Task for the records below: please retype exactly and only the lines from the first through the one with "Except as Noted)|37|", with every picture omitted.

== Data section ==

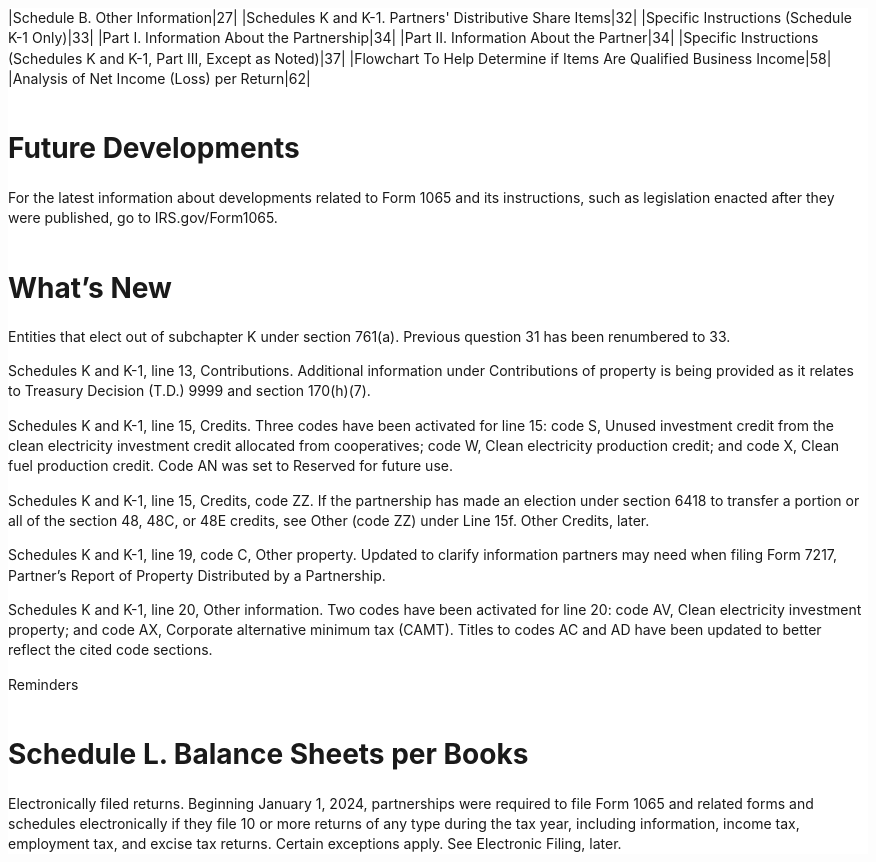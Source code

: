 |Schedule B. Other Information|27|
|Schedules K and K-1. Partners' Distributive Share Items|32|
|Specific Instructions (Schedule K-1 Only)|33|
|Part I. Information About the Partnership|34|
|Part II. Information About the Partner|34|
|Specific Instructions (Schedules K and K-1, Part III, Except as Noted)|37|
|Flowchart To Help Determine if Items Are Qualified Business Income|58|
|Analysis of Net Income (Loss) per Return|62|

# Future Developments

For the latest information about developments related to Form 1065 and its instructions, such as legislation enacted after they were published, go to IRS.gov/Form1065.

# What’s New

Entities that elect out of subchapter K under section 761(a). Previous question 31 has been renumbered to 33.

Schedules K and K-1, line 13, Contributions. Additional information under Contributions of property is being provided as it relates to Treasury Decision (T.D.) 9999 and section 170(h)(7).

Schedules K and K-1, line 15, Credits. Three codes have been activated for line 15: code S, Unused investment credit from the clean electricity investment credit allocated from cooperatives; code W, Clean electricity production credit; and code X, Clean fuel production credit. Code AN was set to Reserved for future use.

Schedules K and K-1, line 15, Credits, code ZZ. If the partnership has made an election under section 6418 to transfer a portion or all of the section 48, 48C, or 48E credits, see Other (code ZZ) under Line 15f. Other Credits, later.

Schedules K and K-1, line 19, code C, Other property. Updated to clarify information partners may need when filing Form 7217, Partner’s Report of Property Distributed by a Partnership.

Schedules K and K-1, line 20, Other information. Two codes have been activated for line 20: code AV, Clean electricity investment property; and code AX, Corporate alternative minimum tax (CAMT). Titles to codes AC and AD have been updated to better reflect the cited code sections.

Reminders

# Schedule L. Balance Sheets per Books

Electronically filed returns. Beginning January 1, 2024, partnerships were required to file Form 1065 and related forms and schedules electronically if they file 10 or more returns of any type during the tax year, including information, income tax, employment tax, and excise tax returns. Certain exceptions apply. See Electronic Filing, later.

===

Task output:
Source code

: |Schedule B. Other Information|27|
|Schedules K and K-1. Partners' Distributive Share Items|32|
|Specific Instructions (Schedule K-1 Only)|33|
|Part I. Information About the Partnership|34|
|Part II. Information About the Partner|34|
|Specific Instructions (Schedules K and K-1, Part III, Except as Noted)|37|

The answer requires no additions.